Assistance may be provided to a user by presenting, by way of a
graphical user interface, for example, a set of possible classes of
SLAs for which parameterizable functions are available to implement
the SLA. The user may select one of the available classes or
specify a new class (step 402).
[0090] If a predefined class is selected (decision step 404), a
function associated with the class is selected from a library of
functions. Otherwise, the user may codify a new function to add to
the library (step 408).
[0091] In either case, parameter values are obtained from the user
for use by the selected function (step 410). For example, as
previously described the parameter values may indicate a time
interval, a quantity of an item, a product identifier or other
application-specific characteristic. The parameter values are used
by the function to evaluate whether a process instance violates or
satisfies the SLA implemented by the function.

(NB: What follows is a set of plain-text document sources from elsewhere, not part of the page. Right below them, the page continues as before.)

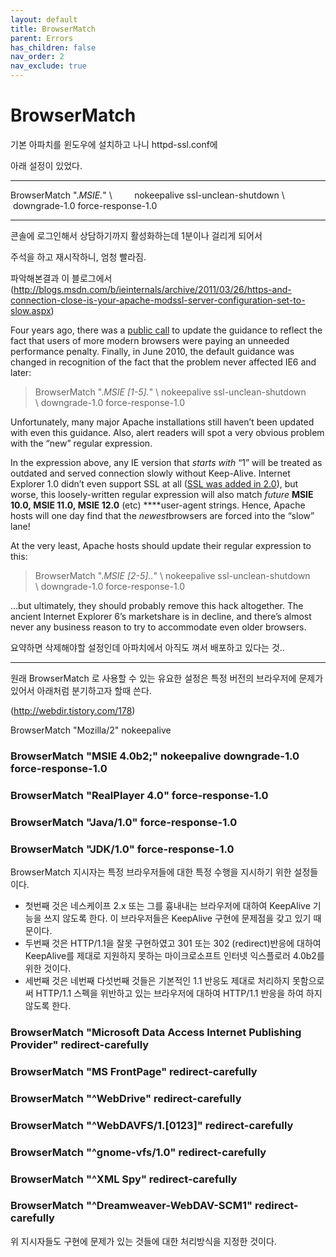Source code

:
 ```yaml
---
layout: default
title: BrowserMatch
parent: Errors
has_children: false
nav_order: 2
nav_exclude: true
---
```


# BrowserMatch

기본 아파치를 윈도우에 설치하고 나니 httpd-ssl.conf에

아래 설정이 있었다.

- --------------------

BrowserMatch ".*MSIE.*" \         nokeepalive ssl-unclean-shutdown \         downgrade-1.0 force-response-1.0

- --------------------

콘솔에 로그인해서 상담하기까지 활성화하는데 1분이나 걸리게 되어서

주석을 하고 재시작하니, 엄청 빨라짐.

파악해본결과 이 블로그에서 (http://blogs.msdn.com/b/ieinternals/archive/2011/03/26/https-and-connection-close-is-your-apache-modssl-server-configuration-set-to-slow.aspx)

Four years ago, there was a [public call](https://www.blogger.com/blog/post/edit/2689228726924373128/658335713030481387#) to update the guidance to reflect the fact that users of more modern browsers were paying an unneeded performance penalty. Finally, in June 2010, the default guidance was changed in recognition of the fact that the problem never affected IE6 and later:

> BrowserMatch ".*MSIE [1-5].*" \ nokeepalive ssl-unclean-shutdown \ downgrade-1.0 force-response-1.0
> 

Unfortunately, many major Apache installations still haven’t been updated with even this guidance. Also, alert readers will spot a very obvious problem with the “new” regular expression.

In the expression above, any IE version that *starts with* “1” will be treated as outdated and served connection slowly without Keep-Alive. Internet Explorer 1.0 didn’t even support SSL at all ([SSL was added in 2.0](https://www.blogger.com/blog/post/edit/2689228726924373128/658335713030481387#)), but worse, this loosely-written regular expression will also match *future* **MSIE 10.0, MSIE 11.0, MSIE 12.0** (etc) ****user-agent strings. Hence, Apache hosts will one day find that the *newest*browsers are forced into the “slow” lane!

At the very least, Apache hosts should update their regular expression to this:

> BrowserMatch ".*MSIE [2-5]\..*" \ nokeepalive ssl-unclean-shutdown \ downgrade-1.0 force-response-1.0
> 

…but ultimately, they should probably remove this hack altogether. The ancient Internet Explorer 6’s marketshare is in decline, and there’s almost never any business reason to try to accommodate even older browsers.

요약하면 삭제해야할 설정인데 아파치에서 아직도 껴서 배포하고 있다는 것..

- --------------

원래 BrowserMatch 로 사용할 수 있는 유요한 설정은 특정 버전의 브라우저에 문제가 있어서 아래처럼 분기하고자 할때 쓴다.

(http://webdir.tistory.com/178)

BrowserMatch "Mozilla/2" nokeepalive

### BrowserMatch "MSIE 4\.0b2;" nokeepalive downgrade-1.0 force-response-1.0

### BrowserMatch "RealPlayer 4\.0" force-response-1.0

### BrowserMatch "Java/1\.0" force-response-1.0

### BrowserMatch "JDK/1\.0" force-response-1.0

BrowserMatch 지시자는 특정 브라우저들에 대한 특정 수행을 지시하기 위한 설정들이다.

- 첫번째 것은 네스케이프 2.x 또는 그를 흉내내는 브라우저에 대하여 KeepAlive 기능을 쓰지 않도록 한다. 이 브라우저들은 KeepAlive 구현에 문제점을 갖고 있기 때문이다.
- 두번째 것은 HTTP/1.1을 잘못 구현하였고 301 또는 302 (redirect)반응에 대하여 KeepAlive를 제대로 지원하지 못하는 마이크로소프트 인터넷 익스플로러 4.0b2를 위한 것이다.
- 세번째 것은 네번째 다섯번째 것들은 기본적인 1.1 반응도 제대로 처리하지 못함으로써 HTTP/1.1 스펙을 위반하고 있는 브라우저에 대하여 HTTP/1.1 반응을 하여 하지 않도록 한다.

### BrowserMatch "Microsoft Data Access Internet Publishing Provider" redirect-carefully

### BrowserMatch "MS FrontPage" redirect-carefully

### BrowserMatch "^WebDrive" redirect-carefully

### BrowserMatch "^WebDAVFS/1.[0123]" redirect-carefully

### BrowserMatch "^gnome-vfs/1.0" redirect-carefully

### BrowserMatch "^XML Spy" redirect-carefully

### BrowserMatch "^Dreamweaver-WebDAV-SCM1" redirect-carefully

위 지시자들도 구현에 문제가 있는 것들에 대한 처리방식을 지정한 것이다.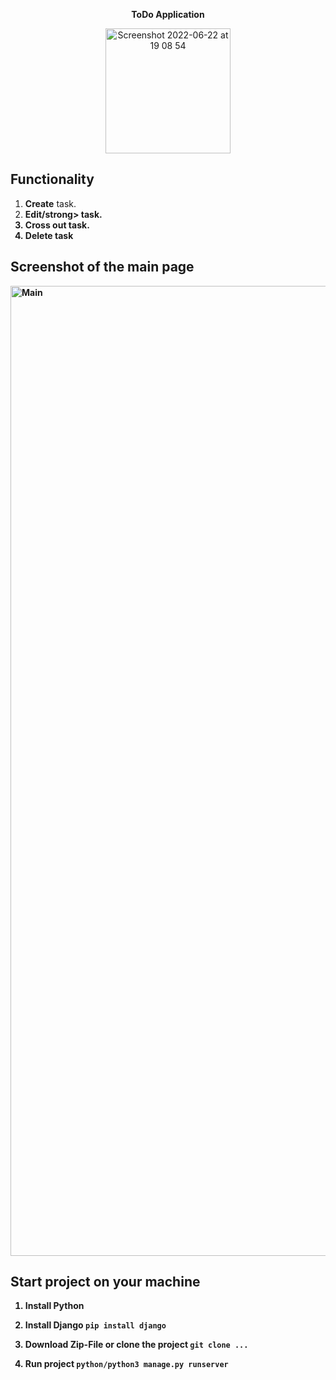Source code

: <p align="center"><strong>ToDo Application</strong></p>
 <p align="center">
  <img width="200" alt="Screenshot 2022-06-22 at 19 08 54" src="https://user-images.githubusercontent.com/88438873/175084734-93262612-7bba-4eee-8d77-c6d5e8d210c1.jpeg">
  
</p>

<h2>Functionality</h2>

1. <strong>Create</strong> task.
2. <strong>Edit/strong> task.
3. <strong>Cross out</strong> task.
4. <strong>Delete</strong> task

<p align="center"><h2>Screenshot of the main page</h2></p>
<img width="1552" alt="Main" src="https://user-images.githubusercontent.com/88438873/175081864-bda8ff2f-8e7b-4cc6-aff9-61e56ffe09a7.png">

<h2>Start project on your machine</h2>

1. Install Python

2. Install Django
 ```pip install django```

3. Download Zip-File or clone the project
```git clone ...```

4. Run project
```python/python3 manage.py runserver```


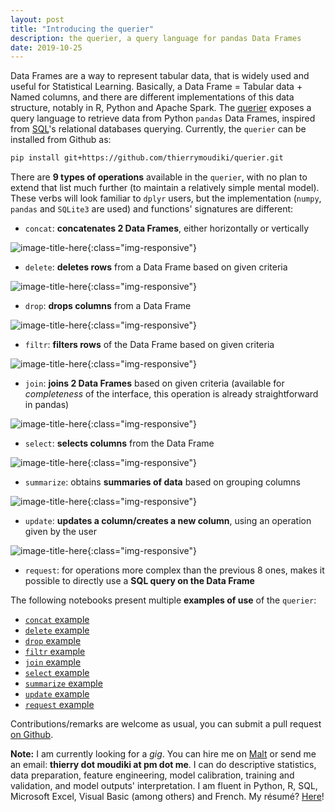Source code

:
 ```yaml
---
layout: post
title: "Introducing the querier"
description: the querier, a query language for pandas Data Frames
date: 2019-10-25
---
```



Data Frames are a way to represent tabular data, that is widely used and useful for Statistical Learning. Basically, a Data Frame = Tabular data + Named columns, and there are different implementations of this data structure, notably in R, Python and Apache Spark. The [querier](https://github.com/thierrymoudiki/querier) exposes a query language to retrieve data from Python `pandas` Data Frames, inspired from [SQL](https://en.wikipedia.org/wiki/SQL)'s relational databases querying. Currently, the `querier` can be installed from Github as:

```bash
pip install git+https://github.com/thierrymoudiki/querier.git
```

There are __9 types of operations__ available in the `querier`, with no plan to extend that list much further (to maintain a relatively simple mental model). These verbs will look familiar to `dplyr` users, but the implementation (`numpy`, `pandas` and `SQLite3` are used) and functions' signatures are different: 


- `concat`: __concatenates 2 Data Frames__, either horizontally or vertically

![image-title-here]({{base}}/images/2019-10-25/2019-10-25-image1.png){:class="img-responsive"}


- `delete`: __deletes rows__ from a Data Frame based on given criteria

![image-title-here]({{base}}/images/2019-10-25/2019-10-25-image2.png){:class="img-responsive"}


- `drop`: __drops columns__ from a Data Frame

![image-title-here]({{base}}/images/2019-10-25/2019-10-25-image3.png){:class="img-responsive"}


- `filtr`: __filters rows__ of the Data Frame based on given criteria


![image-title-here]({{base}}/images/2019-10-25/2019-10-25-image4.png){:class="img-responsive"}



- `join`: __joins 2 Data Frames__ based on given criteria (available for _completeness_ of the interface, this operation is already straightforward in pandas)


![image-title-here]({{base}}/images/2019-10-25/2019-10-25-image5.png){:class="img-responsive"}


- `select`: __selects columns__ from the Data Frame

![image-title-here]({{base}}/images/2019-10-25/2019-10-25-image6.png){:class="img-responsive"}


- `summarize`: obtains __summaries of data__ based on grouping columns

![image-title-here]({{base}}/images/2019-10-25/2019-10-25-image7.png){:class="img-responsive"}


- `update`: __updates a column/creates a new column__, using an operation given by the user

![image-title-here]({{base}}/images/2019-10-25/2019-10-25-image8.png){:class="img-responsive"}


- `request`: for operations more complex than the previous 8 ones, makes it possible to directly use a __SQL query on the Data Frame__



The following notebooks present multiple __examples of use__ of the `querier`: 

- [`concat` example](https://github.com/thierrymoudiki/querier/tree/master/querier/demo/thierrymoudiki_251019_concat.ipynb)
- [`delete` example](https://github.com/thierrymoudiki/querier/tree/master/querier/demo/thierrymoudiki_241019_delete.ipynb)
- [`drop` example](https://github.com/thierrymoudiki/querier/tree/master/querier/demo/thierrymoudiki_241019_drop.ipynb)
- [`filtr` example](https://github.com/thierrymoudiki/querier/tree/master/querier/demo/thierrymoudiki_231019_filtr.ipynb)
- [`join` example](https://github.com/thierrymoudiki/querier/tree/master/querier/demo/thierrymoudiki_231019_join.ipynb)
- [`select` example](https://github.com/thierrymoudiki/querier/tree/master/querier/demo/thierrymoudiki_231019_select.ipynb)
- [`summarize` example](https://github.com/thierrymoudiki/querier/tree/master/querier/demo/thierrymoudiki_231019_summarize.ipynb)
- [`update` example](https://github.com/thierrymoudiki/querier/tree/master/querier/demo/thierrymoudiki_251019_update.ipynb)
- [`request` example](https://github.com/thierrymoudiki/querier/tree/master/querier/demo/thierrymoudiki_231019_request.ipynb)


Contributions/remarks are welcome as usual, you can submit a pull request [on Github](https://github.com/thierrymoudiki/querier).


__Note:__ I am currently looking for a _gig_. You can hire me on [Malt](https://www.malt.fr/profile/thierrymoudiki) or send me an email: __thierry dot moudiki at pm dot me__. I can do descriptive statistics, data preparation, feature engineering, model calibration, training and validation, and model outputs' interpretation. I am fluent in Python, R, SQL, Microsoft Excel, Visual Basic (among others) and French. My résumé? [Here]({{base}}/cv/thierry-moudiki.pdf)!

[0092] Because SLAs may generally be viewed as an agreement between
a provider and a specific customer, the function may further be
parameterized by a customer identifier (step 412). This limits
applicability of the SLA definition to only the designated
customer. The SLA definition may then be saved for use in
determining whether process instances have complied with or
violated the SLA.
[0093] FIG. 7 is a flowchart of an example process for explaining
violations and satisfactions of an SLA for completed process
instances in accordance with various embodiments of the invention.
This process may be invoked once an explanation model has been
created as described in the description of FIG. 3. It may be
preferable to create the model off line, for example with a
background process. Presenting the model to a user to provide
explanations may be done on line and therefore, in real time.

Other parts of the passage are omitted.